Segmentation fault: 11

Aborted (core dumped)

Environment

OS: Ubuntu 18

Some details regarding the Jetson Nano:

Device 0: "NVIDIA Tegra X1"
  CUDA Driver Version / Runtime Version          10.2 / 10.2
  CUDA Capability Major/Minor version number:    5.3
  Total amount of global memory:                 3956 MBytes (4148449280 bytes)
  ( 1) Multiprocessors, (128) CUDA Cores/MP:     128 CUDA Cores
  GPU Max Clock rate:                            922 MHz (0.92 GHz)
  Memory Clock rate:                             13 Mhz
  Memory Bus Width:                              64-bit
  L2 Cache Size:                                 262144 bytes
  Maximum Texture Dimension Size (x,y,z)         1D=(65536), 2D=(65536, 65536), 3D=(4096, 4096, 4096)
  Maximum Layered 1D Texture Size, (num) layers  1D=(16384), 2048 layers
  Maximum Layered 2D Texture Size, (num) layers  2D=(16384, 16384), 2048 layers
  Total amount of constant memory:               65536 bytes
  Total amount of shared memory per block:       49152 bytes
  Total number of registers available per block: 32768
  Warp size:                                     32
  Maximum number of threads per multiprocessor:  2048
  Maximum number of threads per block:           1024
  Max dimension size of a thread block (x,y,z): (1024, 1024, 64)
  Max dimension size of a grid size    (x,y,z): (2147483647, 65535, 65535)
  Maximum memory pitch:                          2147483647 bytes
  Texture alignment:                             512 bytes
  Concurrent copy and kernel execution:          Yes with 1 copy engine(s)
  Run time limit on kernels:                     Yes
  Integrated GPU sharing Host Memory:            Yes
  Support host page-locked memory mapping:       Yes
  Alignment requirement for Surfaces:            Yes
  Device has ECC support:                        Disabled
  Device supports Unified Addressing (UVA):      Yes
  Device supports Compute Preemption:            No
  Supports Cooperative Kernel Launch:            No
  Supports MultiDevice Co-op Kernel Launch:      No
  Device PCI Domain ID / Bus ID / location ID:   0 / 0 / 0
  Compute Mode:
     < Default (multiple host threads can use ::cudaSetDevice() with device simultaneously) >

deviceQuery, CUDA Driver = CUDART, CUDA Driver Version = 10.2, CUDA Runtime Version = 10.2, NumDevs = 1
Result = PASS

leezu commented 4 years ago

cc @mseth10

mseth10 commented 4 years ago

Hi @nabulsi , thanks for raising this issue. I have tested the instructions (here) on building MXNet on Jetson module myself and they work fine. There is also a tutorial that you can follow: https://mxnet.apache.org/api/python/docs/tutorials/deploy/inference/image_classification_jetson.html This tutorial also contains a link to (3rd party) MXNet wheel that you can directly use. This wheel has been built using the steps on the installation page.

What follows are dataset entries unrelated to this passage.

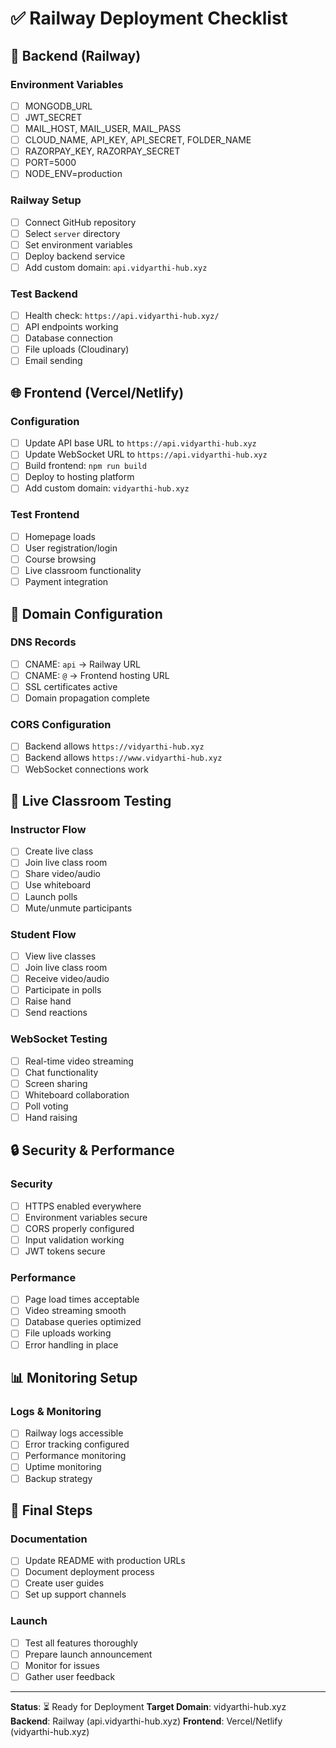 # ✅ Railway Deployment Checklist

## 🔧 Backend (Railway)

### Environment Variables
- [ ] MONGODB_URL
- [ ] JWT_SECRET
- [ ] MAIL_HOST, MAIL_USER, MAIL_PASS
- [ ] CLOUD_NAME, API_KEY, API_SECRET, FOLDER_NAME
- [ ] RAZORPAY_KEY, RAZORPAY_SECRET
- [ ] PORT=5000
- [ ] NODE_ENV=production

### Railway Setup
- [ ] Connect GitHub repository
- [ ] Select `server` directory
- [ ] Set environment variables
- [ ] Deploy backend service
- [ ] Add custom domain: `api.vidyarthi-hub.xyz`

### Test Backend
- [ ] Health check: `https://api.vidyarthi-hub.xyz/`
- [ ] API endpoints working
- [ ] Database connection
- [ ] File uploads (Cloudinary)
- [ ] Email sending

## 🌐 Frontend (Vercel/Netlify)

### Configuration
- [ ] Update API base URL to `https://api.vidyarthi-hub.xyz`
- [ ] Update WebSocket URL to `https://api.vidyarthi-hub.xyz`
- [ ] Build frontend: `npm run build`
- [ ] Deploy to hosting platform
- [ ] Add custom domain: `vidyarthi-hub.xyz`

### Test Frontend
- [ ] Homepage loads
- [ ] User registration/login
- [ ] Course browsing
- [ ] Live classroom functionality
- [ ] Payment integration

## 🔗 Domain Configuration

### DNS Records
- [ ] CNAME: `api` → Railway URL
- [ ] CNAME: `@` → Frontend hosting URL
- [ ] SSL certificates active
- [ ] Domain propagation complete

### CORS Configuration
- [ ] Backend allows `https://vidyarthi-hub.xyz`
- [ ] Backend allows `https://www.vidyarthi-hub.xyz`
- [ ] WebSocket connections work

## 🧪 Live Classroom Testing

### Instructor Flow
- [ ] Create live class
- [ ] Join live class room
- [ ] Share video/audio
- [ ] Use whiteboard
- [ ] Launch polls
- [ ] Mute/unmute participants

### Student Flow
- [ ] View live classes
- [ ] Join live class room
- [ ] Receive video/audio
- [ ] Participate in polls
- [ ] Raise hand
- [ ] Send reactions

### WebSocket Testing
- [ ] Real-time video streaming
- [ ] Chat functionality
- [ ] Screen sharing
- [ ] Whiteboard collaboration
- [ ] Poll voting
- [ ] Hand raising

## 🔒 Security & Performance

### Security
- [ ] HTTPS enabled everywhere
- [ ] Environment variables secure
- [ ] CORS properly configured
- [ ] Input validation working
- [ ] JWT tokens secure

### Performance
- [ ] Page load times acceptable
- [ ] Video streaming smooth
- [ ] Database queries optimized
- [ ] File uploads working
- [ ] Error handling in place

## 📊 Monitoring Setup

### Logs & Monitoring
- [ ] Railway logs accessible
- [ ] Error tracking configured
- [ ] Performance monitoring
- [ ] Uptime monitoring
- [ ] Backup strategy

## 🎉 Final Steps

### Documentation
- [ ] Update README with production URLs
- [ ] Document deployment process
- [ ] Create user guides
- [ ] Set up support channels

### Launch
- [ ] Test all features thoroughly
- [ ] Prepare launch announcement
- [ ] Monitor for issues
- [ ] Gather user feedback

---

**Status**: ⏳ Ready for Deployment
**Target Domain**: vidyarthi-hub.xyz
**Backend**: Railway (api.vidyarthi-hub.xyz)
**Frontend**: Vercel/Netlify (vidyarthi-hub.xyz)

nabulsi commented 4 years ago

Hi @mseth10 . Thanks for working on the issue. I just tried the method with the wheel that you mentioned. I also got the same error message:

root@user-jetson2:/home/user# python
Python 3.7.7 (default, Jun 25 2020, 13:11:10) 
[GCC 7.5.0] on linux
Type "help", "copyright", "credits" or "license" for more information.
>>> import mxnet

Segmentation fault: 11

Segmentation fault (core dumped)

Did you try using python 3.7?

Another thing: for me, building MXNet from source on the Jetson Nano mostly doesn't finish. After 2.5 hours it just interrupts, although I have swap file of 6 GB :(

mseth10 commented 4 years ago

Jetson Nano might need a higher swap memory (>20GB) and a very long time. I built it on Jetson Xavier AGX and it still took a few hours.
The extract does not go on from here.